There is a huge variety of possible KPIs for digital products, as for example:
- Revenue
- Profit
- DAU/MAU (Daily/Monthly Active Users)
- Customer Lifetime Value (CLV)
- Customer Acquisition Cost (CAC)
- Net Promoter Score (NPS)
- Number of downloads
- etc
The natural tendency is for Product Managers to pick a big handful of KPIs that they keep improving over time during the Product’s development.
But there are two problems with this: 1 - Teams will be pulled in many different directions, making more harm than good. i.e., they will be trying to optimize towards many different aspects, which will end resulting in very low progress or eventually none. 2 - This is a sign that teams don’t really know what they’re product should be doing better than any else.
Check out a few good practices when choosing your main KPIs!
Main KPIs focus on delivering customer value
KPIs should sit around what you want to achieve with your product. And while at first thought that may sit around financial metrics as revenue or number of users, teams should be aiming to the value that the product should be delivering, and making sure that they use it enough so that they come back to use it more.

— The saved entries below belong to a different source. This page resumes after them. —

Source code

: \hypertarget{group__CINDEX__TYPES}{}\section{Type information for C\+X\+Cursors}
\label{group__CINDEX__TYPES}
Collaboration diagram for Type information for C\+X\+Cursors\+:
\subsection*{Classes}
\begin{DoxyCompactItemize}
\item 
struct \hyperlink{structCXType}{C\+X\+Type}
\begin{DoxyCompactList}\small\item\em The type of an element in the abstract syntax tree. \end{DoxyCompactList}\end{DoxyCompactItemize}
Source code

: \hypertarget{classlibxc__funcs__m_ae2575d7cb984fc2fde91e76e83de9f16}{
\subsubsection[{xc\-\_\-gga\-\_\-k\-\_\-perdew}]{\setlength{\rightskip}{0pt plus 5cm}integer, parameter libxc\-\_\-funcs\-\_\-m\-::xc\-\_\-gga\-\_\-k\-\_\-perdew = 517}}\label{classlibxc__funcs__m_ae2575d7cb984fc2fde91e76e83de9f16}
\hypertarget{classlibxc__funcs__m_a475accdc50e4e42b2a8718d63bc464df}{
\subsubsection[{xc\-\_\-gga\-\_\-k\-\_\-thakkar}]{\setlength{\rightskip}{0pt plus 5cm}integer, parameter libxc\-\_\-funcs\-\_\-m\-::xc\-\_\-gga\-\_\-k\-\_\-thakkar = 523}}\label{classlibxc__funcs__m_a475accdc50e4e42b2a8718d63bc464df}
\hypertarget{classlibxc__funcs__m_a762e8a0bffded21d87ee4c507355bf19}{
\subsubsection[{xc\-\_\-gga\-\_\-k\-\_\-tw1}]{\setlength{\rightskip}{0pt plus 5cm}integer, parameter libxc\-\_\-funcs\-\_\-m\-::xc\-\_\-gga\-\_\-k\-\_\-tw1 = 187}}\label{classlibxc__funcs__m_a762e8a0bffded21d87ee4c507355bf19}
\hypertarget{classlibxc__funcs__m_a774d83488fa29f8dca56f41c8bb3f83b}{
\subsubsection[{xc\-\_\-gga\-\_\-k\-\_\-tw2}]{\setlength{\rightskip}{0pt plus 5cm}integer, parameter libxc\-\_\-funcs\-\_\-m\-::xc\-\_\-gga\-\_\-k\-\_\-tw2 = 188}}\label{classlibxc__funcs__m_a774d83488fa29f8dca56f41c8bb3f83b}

The classic DAU/MAU are often vanity metrics - they may give a signal of the amount of traffic but they are not an indicator at all for whether a product is really working. If it’s achieving its purpose.
You should focus on what users were doing and why they were doing it. So for example with Soundy - Giphy for sounds, - instead of focusing on DAU/MAU we focus on “Number of Sound Plays” and “Number of Uploads” - that’s the value we are providing with the product, so that’s what we should focus on.
And since every product has a different purpose, so should their main KPIs. Your product and business are unique, so don’t try to paste another product’s metrics to it, and work on your own instead.
(…) teams should be aiming to the value that the product should be delivering and making sure that they use it enough so that they come back to use it more.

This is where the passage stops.